Optimaxer Web Core
This package contains the core functionality for the Optimaxer web Library. It is a collection of utilities and components that are used across all Optimaxer web libraries.
This library contains building blocks to run AI Models directly in the browser, and to build AI Powered web applications. This is built on top of TransformerJS and WebLLM to provide simple components to build AI powered web applications.
All the Classes, Methods etc. are documented in the code itself and should provide inline
documentation.
Installation
npm install @optimaxer/web-core
Available Components
-
Embeddings
: Create embeddings from text using pre-trained models directly in the browser.
-
VectorStores
: Store and query vector embeddings in the browser.
-
LLM Inferences
: Run Large Language Model Inferences directly in the browser.
Embeddings
Currently, the library supports the following pre-trained models:
Xenova/gte-small
: A pre-trained model that converts text into high-dimensional vectors that can be used for text classification, semantic similarity, clustering, and other natural language processing (NLP) tasks.
VectorStores
The library provides a simple interface to store and query vector embeddings in the browser. This is useful for building search engines, recommendation systems, and other applications that require similarity search.

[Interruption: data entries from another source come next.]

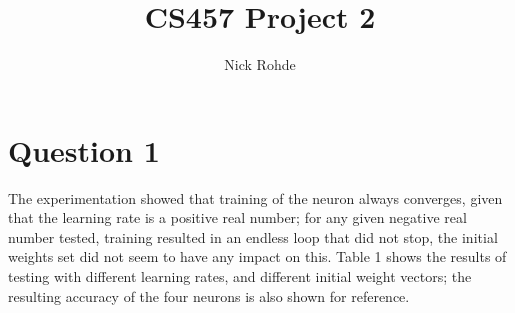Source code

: \documentclass{article}
\title{CS457 Project 2}
\author{Nick Rohde}
\begin{document}
\maketitle


\section{Question 1}
The experimentation showed that training of the neuron always converges, given that the learning rate is a positive real number; for any given negative real number tested, training resulted in an endless loop that did not stop, the initial weights set did not seem to have any impact on this. Table 1 shows the results of testing with different learning rates, and different initial weight vectors; the resulting accuracy of the four neurons is also shown for reference. 
\end{document}
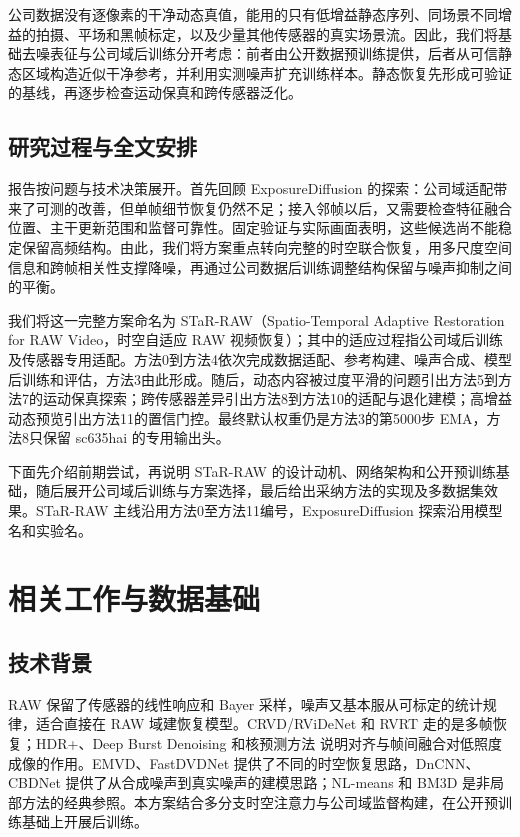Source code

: \documentclass[11pt,a4paper,UTF8,fontset=fandol]{ctexart}
\begin{document}
公司数据没有逐像素的干净动态真值，能用的只有低增益静态序列、同场景不同增益的拍摄、平场和黑帧标定，以及少量其他传感器的真实场景流。因此，我们将基础去噪表征与公司域后训练分开考虑：前者由公开数据预训练提供，后者从可信静态区域构造近似干净参考，并利用实测噪声扩充训练样本。静态恢复先形成可验证的基线，再逐步检查运动保真和跨传感器泛化。

\subsection{研究过程与全文安排}

报告按问题与技术决策展开。首先回顾 ExposureDiffusion 的探索：公司域适配带来了可测的改善，但单帧细节恢复仍然不足；接入邻帧以后，又需要检查特征融合位置、主干更新范围和监督可靠性。固定验证与实际画面表明，这些候选尚不能稳定保留高频结构。由此，我们将方案重点转向完整的时空联合恢复，用多尺度空间信息和跨帧相关性支撑降噪，再通过公司数据后训练调整结构保留与噪声抑制之间的平衡。

我们将这一完整方案命名为 STaR-RAW（Spatio-Temporal Adaptive Restoration for RAW Video，时空自适应 RAW 视频恢复）；其中的适应过程指公司域后训练及传感器专用适配。方法0到方法4依次完成数据适配、参考构建、噪声合成、模型后训练和评估，方法3由此形成。随后，动态内容被过度平滑的问题引出方法5到方法7的运动保真探索；跨传感器差异引出方法8到方法10的适配与退化建模；高增益动态预览引出方法11的置信门控。最终默认权重仍是方法3的第5000步 EMA，方法8只保留 sc635hai 的专用输出头。

下面先介绍前期尝试，再说明 STaR-RAW 的设计动机、网络架构和公开预训练基础，随后展开公司域后训练与方案选择，最后给出采纳方法的实现及多数据集效果。STaR-RAW 主线沿用方法0至方法11编号，ExposureDiffusion 探索沿用模型名和实验名。

\section{相关工作与数据基础}

\subsection{技术背景}

RAW 保留了传感器的线性响应和 Bayer 采样，噪声又基本服从可标定的统计规律，适合直接在 RAW 域建恢复模型。CRVD/RViDeNet\cite{r1} 和 RVRT\cite{r3} 走的是多帧恢复；HDR+\cite{r10}、Deep Burst Denoising\cite{r9} 和核预测方法\cite{r17} 说明对齐与帧间融合对低照度成像的作用。EMVD\cite{r15}、FastDVDNet\cite{r16} 提供了不同的时空恢复思路，DnCNN\cite{r14}、CBDNet\cite{r20} 提供了从合成噪声到真实噪声的建模思路；NL-means\cite{r18} 和 BM3D\cite{r19} 是非局部方法的经典参照。本方案结合多分支时空注意力与公司域监督构建，在公开预训练基础上开展后训练。
\end{document}
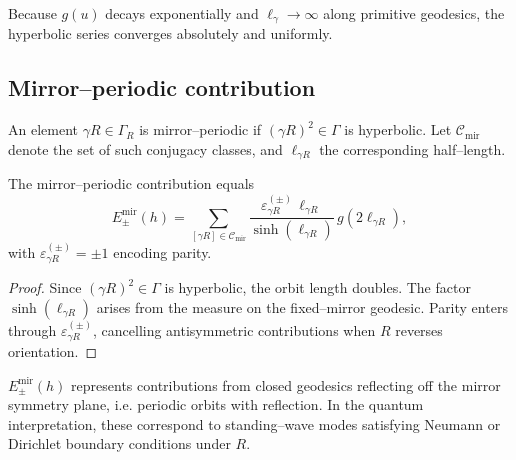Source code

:\begin{remark}
\label{rem:hyperbolic-decay}
Because $g(u)$ decays exponentially and $\ell_\gamma\to\infty$ along primitive geodesics, the hyperbolic series converges absolutely and uniformly. %
\end{remark}

\subsection{Mirror–periodic contribution}
\label{subsec:ch6-part5-mirror} \relax

\begin{definition}
\label{def:mirror-class}
An element $\gamma R\in\Gamma_R$ is mirror–periodic if $(\gamma R)^2\in\Gamma$ is hyperbolic.  
Let $\mathcal{C}_{\mathrm{mir}}$ denote the set of such conjugacy classes, and $\ell_{\gamma R}$ the corresponding half–length. %
\end{definition}

\begin{lemma}
\label{lem:mirror-term}
The mirror–periodic contribution equals
\[
E_\pm^{\mathrm{mir}}(h)
=\sum_{[\gamma R]\in\mathcal{C}_{\mathrm{mir}}}
\frac{\varepsilon_{\gamma R}^{(\pm)}\,\ell_{\gamma R}}{\sinh(\ell_{\gamma R})}\,g(2\ell_{\gamma R}),
\]
with $\varepsilon_{\gamma R}^{(\pm)}=\pm1$ encoding parity. %
\end{lemma}

\begin{proof}
Since $(\gamma R)^2\in\Gamma$ is hyperbolic, the orbit length doubles.  
The factor $\sinh(\ell_{\gamma R})$ arises from the measure on the fixed–mirror geodesic.  
Parity enters through $\varepsilon_{\gamma R}^{(\pm)}$, cancelling antisymmetric contributions when $R$ reverses orientation. %
\end{proof}

\begin{remark}
\label{rem:mirror-phys}
$E_\pm^{\mathrm{mir}}(h)$ represents contributions from closed geodesics reflecting off the mirror symmetry plane, i.e. periodic orbits with reflection.  
In the quantum interpretation, these correspond to standing–wave modes satisfying Neumann or Dirichlet boundary conditions under $R$. %
\end{remark}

Currently, the library supports the following VectorStores:
ClientVectorStore
: A simple IndexDB vector store that stores vectors in an array and performs similarity search entirely in the browser.
LLM Inferences
The library provides a simple interface to run Large Language Model (LLM) inferences directly in the browser. This is useful for building chatbots, question-answering systems, and other applications that require natural language understanding.
Currently, the library supports the following Libraries that can run inferences in the browser. Each of these libraries can be used to run inferences on a specific model. Both of these libraries are built on top of OnnxWeb that runs on WebAssembly.
Reason for using 2 libraries is that they have different model support.